Tucson Almost 200 largely progressive business people were looking up at the dias for the opening session of the Social Venture Network where the topic was “Pioneering a Just Economy,” and I was wondering what in the world I was doing here? Melissa Bradley, the incoming chair of SVN, and a fellow Tides Foundation board member had asked me to help, and I couldn’t say no, and Meizhu Lui of United for a Fair Economy was doing the opening and background explanations of economic justice, so my lift was not as heavy, but I had the feeling I might still be in the wrong pew of a church where I didn’t have the faintest idea of what they believed.
I had thought that perhaps I had been invited to share some insights from the “business” of social change and economic justice, which is something I actually know a lot about. Reading the program though before going on stage, it seemed that we were there as “thought leaders,” which is certainly another thing indeed! The issues of economic justice, which was the topic at hand, are really so stark and clear to me that I was damned if I knew exactly what profound and new thing I might share with people who clearly had committed to do right on these issues long before they walked into this chicken dinner.
I found myself telling a story from my youth about an argument with one of my elders about the value of work. There is a simple truth that all of us know who are fortunate enough to have found work that we actually love. We often say, somewhat hyperbolically, that “we would work for free” if necessary because we love the job that much. Yet, there are jobs that are so abhorrent to us that we can not imagine any amount of money that someone could pay us to get us to do that work. This argument is at the heart of how we place value on work and lay the foundation for understanding economic justice issues as they drive wages particularly.
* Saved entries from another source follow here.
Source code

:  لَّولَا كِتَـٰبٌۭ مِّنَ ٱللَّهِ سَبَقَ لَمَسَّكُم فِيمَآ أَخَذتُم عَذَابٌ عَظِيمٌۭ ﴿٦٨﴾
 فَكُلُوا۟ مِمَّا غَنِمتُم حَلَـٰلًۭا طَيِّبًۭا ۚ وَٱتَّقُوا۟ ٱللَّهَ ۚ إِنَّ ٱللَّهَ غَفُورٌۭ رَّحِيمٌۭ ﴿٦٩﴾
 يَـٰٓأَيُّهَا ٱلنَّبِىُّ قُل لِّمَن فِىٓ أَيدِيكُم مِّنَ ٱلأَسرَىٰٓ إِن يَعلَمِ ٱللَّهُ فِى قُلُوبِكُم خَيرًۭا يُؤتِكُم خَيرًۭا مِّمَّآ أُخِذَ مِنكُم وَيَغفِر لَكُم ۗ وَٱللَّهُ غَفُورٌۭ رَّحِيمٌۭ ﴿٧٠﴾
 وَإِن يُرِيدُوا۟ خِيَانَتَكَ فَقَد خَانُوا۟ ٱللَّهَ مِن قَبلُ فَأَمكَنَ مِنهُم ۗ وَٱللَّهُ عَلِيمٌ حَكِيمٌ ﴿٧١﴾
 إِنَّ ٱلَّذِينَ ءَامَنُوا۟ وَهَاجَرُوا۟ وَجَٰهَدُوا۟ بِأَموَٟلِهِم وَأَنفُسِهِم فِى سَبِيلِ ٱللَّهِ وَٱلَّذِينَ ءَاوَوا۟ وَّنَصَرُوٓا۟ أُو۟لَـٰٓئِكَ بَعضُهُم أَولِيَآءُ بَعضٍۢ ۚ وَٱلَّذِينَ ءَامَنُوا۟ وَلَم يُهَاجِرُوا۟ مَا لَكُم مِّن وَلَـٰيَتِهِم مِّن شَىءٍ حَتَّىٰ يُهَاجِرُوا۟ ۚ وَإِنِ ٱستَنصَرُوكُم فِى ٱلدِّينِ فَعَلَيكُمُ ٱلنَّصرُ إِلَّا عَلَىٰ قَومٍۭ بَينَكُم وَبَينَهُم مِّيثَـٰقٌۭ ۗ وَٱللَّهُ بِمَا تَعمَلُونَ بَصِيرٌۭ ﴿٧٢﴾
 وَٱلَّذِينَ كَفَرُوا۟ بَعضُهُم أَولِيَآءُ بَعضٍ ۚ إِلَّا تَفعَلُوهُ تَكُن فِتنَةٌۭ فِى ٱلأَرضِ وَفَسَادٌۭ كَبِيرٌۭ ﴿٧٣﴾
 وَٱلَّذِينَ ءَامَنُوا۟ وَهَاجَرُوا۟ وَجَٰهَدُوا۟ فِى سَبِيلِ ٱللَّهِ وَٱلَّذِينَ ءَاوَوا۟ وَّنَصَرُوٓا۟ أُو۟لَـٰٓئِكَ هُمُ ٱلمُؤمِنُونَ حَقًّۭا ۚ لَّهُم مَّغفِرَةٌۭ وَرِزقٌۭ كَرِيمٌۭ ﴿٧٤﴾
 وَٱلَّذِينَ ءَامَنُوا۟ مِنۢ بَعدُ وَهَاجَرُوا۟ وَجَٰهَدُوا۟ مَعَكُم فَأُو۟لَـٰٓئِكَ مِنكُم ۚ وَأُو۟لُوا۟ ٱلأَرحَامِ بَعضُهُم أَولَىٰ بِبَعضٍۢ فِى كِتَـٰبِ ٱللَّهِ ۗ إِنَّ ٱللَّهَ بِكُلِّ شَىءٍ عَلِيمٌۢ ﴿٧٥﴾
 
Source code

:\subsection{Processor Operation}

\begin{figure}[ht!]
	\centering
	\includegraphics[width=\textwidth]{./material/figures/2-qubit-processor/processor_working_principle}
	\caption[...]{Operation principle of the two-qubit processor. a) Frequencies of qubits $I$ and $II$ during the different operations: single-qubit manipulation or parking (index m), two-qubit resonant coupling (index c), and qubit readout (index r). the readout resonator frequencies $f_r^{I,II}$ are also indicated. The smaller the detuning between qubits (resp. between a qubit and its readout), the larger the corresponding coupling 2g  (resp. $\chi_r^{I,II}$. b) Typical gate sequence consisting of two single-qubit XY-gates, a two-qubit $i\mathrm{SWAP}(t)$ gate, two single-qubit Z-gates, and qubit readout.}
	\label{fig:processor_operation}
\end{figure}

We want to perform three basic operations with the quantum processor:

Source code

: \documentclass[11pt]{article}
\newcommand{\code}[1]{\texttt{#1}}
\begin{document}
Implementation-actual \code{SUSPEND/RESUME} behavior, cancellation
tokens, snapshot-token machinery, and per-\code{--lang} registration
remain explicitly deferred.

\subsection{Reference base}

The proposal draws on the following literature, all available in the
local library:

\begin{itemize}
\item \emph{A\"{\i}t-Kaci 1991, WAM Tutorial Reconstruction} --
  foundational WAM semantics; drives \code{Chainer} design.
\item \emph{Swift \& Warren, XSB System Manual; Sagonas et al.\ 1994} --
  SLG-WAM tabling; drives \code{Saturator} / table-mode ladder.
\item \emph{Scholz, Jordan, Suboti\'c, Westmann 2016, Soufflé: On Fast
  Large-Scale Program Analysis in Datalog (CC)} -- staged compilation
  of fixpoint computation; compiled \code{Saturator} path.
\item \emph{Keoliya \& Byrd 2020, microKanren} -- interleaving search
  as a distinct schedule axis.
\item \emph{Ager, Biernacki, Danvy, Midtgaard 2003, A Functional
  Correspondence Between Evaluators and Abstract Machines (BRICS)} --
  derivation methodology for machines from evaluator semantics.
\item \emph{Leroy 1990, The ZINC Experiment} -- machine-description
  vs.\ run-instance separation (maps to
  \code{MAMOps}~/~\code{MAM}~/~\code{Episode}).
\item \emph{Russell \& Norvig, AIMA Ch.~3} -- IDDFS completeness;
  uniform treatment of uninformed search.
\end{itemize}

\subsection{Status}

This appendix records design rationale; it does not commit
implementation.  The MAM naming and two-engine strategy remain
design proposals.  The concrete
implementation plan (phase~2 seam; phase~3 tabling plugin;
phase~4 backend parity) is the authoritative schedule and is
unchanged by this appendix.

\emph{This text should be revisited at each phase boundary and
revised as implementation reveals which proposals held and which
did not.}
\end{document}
In this particular argument as we bounced along the hypothetical ranges of wages, it took no time before my friend had inadvertently been forced to agree that a garbage man should in fact be paid much, much more than he was paid for the office job he had and enjoyed. My position was that if there were any justice there should be a premium paid on work that was vile, dangerous, or difficult that equalized the burden to the labor. All of these debates are sophomoric in many ways and the anger of my friend at finding himself on the losing side of this point is still vivid, but the experience still informs my view of living wages and other issues. If one can not be paid “justly” in the sense of “each to his labor,” then at least one should not be paid at a level that does not allow one to live decently, so this seems a simple proposition of economic justice that should be inarguable and a threshold way for a “thought leader” to engage a group of well intentioned business people.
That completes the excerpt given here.